Estória real...
Semanas atrás estava em casa e eis que liga um grande amigo meu que é tecladista e diz: -Traz seu sax aqui pra casa por volta das 18:00 que vamos fazer uma demonstração pra uma noiva que quer que toquemos na recepção do casamento dela, traz umas musicas boas tipo carinhoso.
Até aí tudo bem, porque eu tava querendo mesmo tocar nesse tipo de evento, fiquei até feliz e tudo. Agora, dizer que carinhoso é uma musica boa? Desculpe na minha opinião ela é uma musica legalzinha, boa é a garota que mora aqui na minha rua, mas tudo bem, do Pixinguinha eu ainda prefiro a musica Ingênuo.
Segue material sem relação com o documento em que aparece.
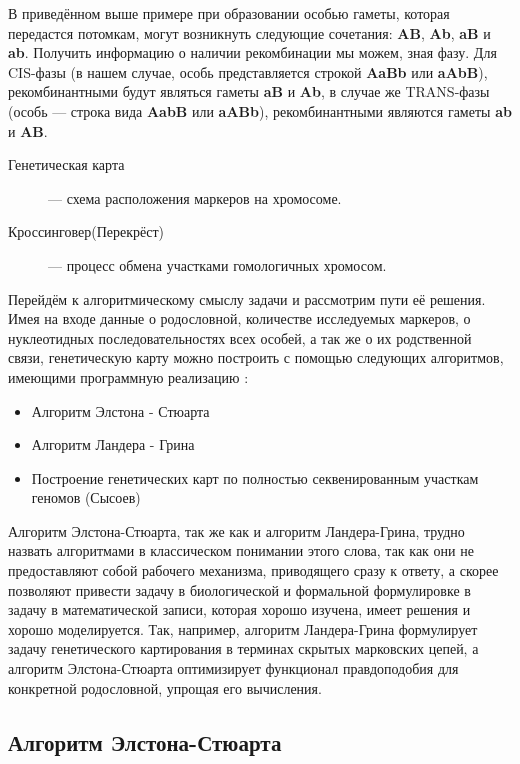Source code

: \documentclass{matmex-diploma-custom}
\begin{document}
В приведённом выше примере при образовании особью гаметы, которая
передастся потомкам, могут возникнуть следующие сочетания:
\textbf{AB}, \textbf{Ab}, \textbf{aB} и \textbf{ab}. Получить
информацию о наличии рекомбинации мы можем, зная фазу. Для CIS-фазы (в
нашем случае, особь представляется строкой \textbf{AaBb} или
\textbf{aAbB}), рекомбинантными будут являться гаметы \textbf{aB} и
\textbf{Ab}, в случае же TRANS-фазы (особь --- строка вида
\textbf{AabB} или \textbf{aABb}), рекомбинантными являются гаметы
\textbf{ab} и \textbf{AB}.

\begin{description}
\item[Генетическая карта] --- схема расположения маркеров на
  хромосоме.
\item[Кроссинговер(Перекрёст)] --- процесс обмена участками
  гомологичных хромосом.
\end{description}

Перейдём к алгоритмическому смыслу задачи и рассмотрим пути её
решения. Имея на входе данные о родословной, количестве исследуемых
маркеров, о нуклеотидных последовательностях всех особей, а так же о
их родственной связи, генетическую карту можно построить с помощью
следующих алгоритмов, имеющими программную реализацию
\cite{fishelson2002exact}:
\begin{itemize}
\item Алгоритм Элстона - Стюарта
\item Алгоритм Ландера - Грина
\item Построение генетических карт по полностью секвенированным
  участкам геномов (Сысоев)
\end{itemize}

Алгоритм Элстона-Стюарта, так же как и алгоритм Ландера-Грина, трудно
назвать алгоритмами в классическом понимании этого слова, так как они
не предоставляют собой рабочего механизма, приводящего сразу к ответу,
а скорее позволяют привести задачу в биологической и формальной
формулировке в задачу в математической записи, которая хорошо изучена,
имеет решения и хорошо моделируется. Так, например, алгоритм
Ландера-Грина формулирует задачу генетического картирования в терминах
скрытых марковских цепей, а алгоритм Элстона-Стюарта оптимизирует
функционал правдоподобия для конкретной родословной, упрощая его
вычисления.

\subsection{Алгоритм Элстона-Стюарта}
\end{document}
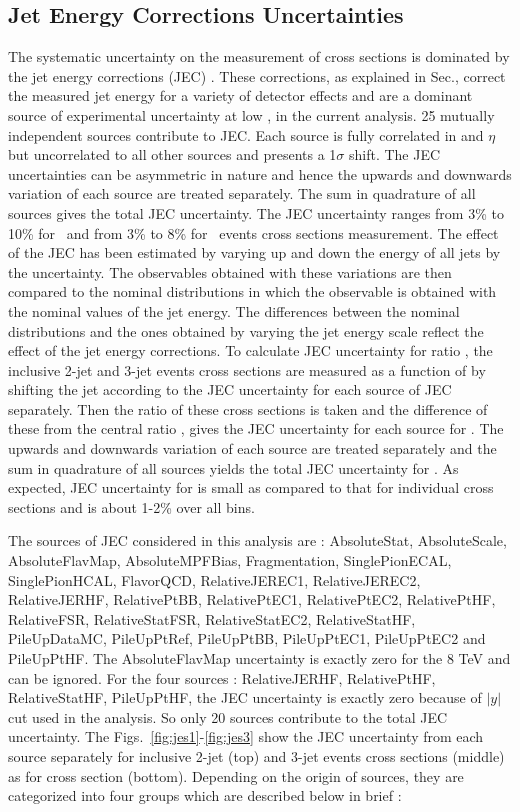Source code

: \subsection{Jet Energy Corrections Uncertainties}
The systematic uncertainty on the measurement of cross sections is dominated by the jet energy corrections (JEC) \cite{Khachatryan:2016kdb}. These corrections, as explained in Sec.\qm, correct the measured jet energy for a variety of detector effects and are a dominant source of experimental uncertainty at low \httwo, in the current analysis. 25 mutually independent sources contribute to JEC. Each source is fully correlated in \pt and $\eta$ but uncorrelated to all other sources and presents a 1$\sigma$ shift. The JEC uncertainties can be asymmetric in nature and hence the upwards and downwards variation of each source are treated separately. The sum in quadrature of all sources gives the total JEC uncertainty. The JEC uncertainty ranges from 3\% to 10\% for \njt~and from 3\% to 8\% for \njth~events cross sections measurement. The effect of the JEC has been estimated by varying up and down the energy of all jets by the uncertainty. The observables obtained with these variations are then compared to the nominal distributions in which the observable is obtained with the nominal values of the jet energy. The differences between the nominal distributions and the ones obtained by varying the jet energy scale reflect the effect of the jet energy corrections. To calculate JEC uncertainty for ratio \ratio, the inclusive 2-jet and 3-jet events cross sections are measured as a function of \httwo by shifting the jet \pt according to the JEC uncertainty for each source of JEC separately. Then the ratio of these cross sections is taken and the difference of these from the central ratio \ratio, gives the JEC uncertainty for each source for \ratio. The upwards and downwards variation of each source are treated separately and the sum in quadrature of all sources yields the total JEC uncertainty for \ratio. As expected, JEC uncertainty for \ratio is small as compared to that for individual cross sections and is about 1-2\% over all \httwo bins.

 The sources of JEC considered in this analysis are : AbsoluteStat, AbsoluteScale, AbsoluteFlavMap, AbsoluteMPFBias, Fragmentation, SinglePionECAL, SinglePionHCAL, FlavorQCD, RelativeJEREC1, RelativeJEREC2, RelativeJERHF, RelativePtBB, RelativePtEC1, RelativePtEC2, RelativePtHF, RelativeFSR, RelativeStatFSR, RelativeStatEC2, RelativeStatHF, PileUpDataMC, PileUpPtRef, PileUpPtBB, PileUpPtEC1, PileUpPtEC2 and PileUpPtHF. The AbsoluteFlavMap uncertainty is exactly zero for the 8 TeV and can be ignored. For the four sources : RelativeJERHF, RelativePtHF, RelativeStatHF, PileUpPtHF, the JEC uncertainty is exactly zero because of $|y|$  cut used in the analysis. So only 20 sources contribute to the total JEC uncertainty. The Figs.~\ref{fig:jes1}-\ref{fig:jes3} show the JEC uncertainty from each source separately for inclusive 2-jet (top) and 3-jet events cross sections (middle) as for cross section \ratio (bottom). Depending on the origin of sources, they are categorized into four groups which are described below in brief :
Agora que já estava tudo agendado, pensei qual sax tocar? Porque seriam mais ou menos 3 horas de festa, aguentaria eu tocar com o sax soprano ou o alto durante esse longo período? Surge a solução, O Sax Tenor! Sim, o sax tenor é uma ótima opção, não cansa tanto e tem um som agradável, exatamente o som que preciso pra tocar em uma festa sem ficar muito em evidência, afinal o pessoal tá indo no casamento pra se divertir e comer salgadinhos, não pra assistir os músicos tocando, se quisessem assistir os músicos eles iam no Theatro Municipal no Domingo de manhã, já que a entrada é R$1,00, não chega a pesar no orçamento..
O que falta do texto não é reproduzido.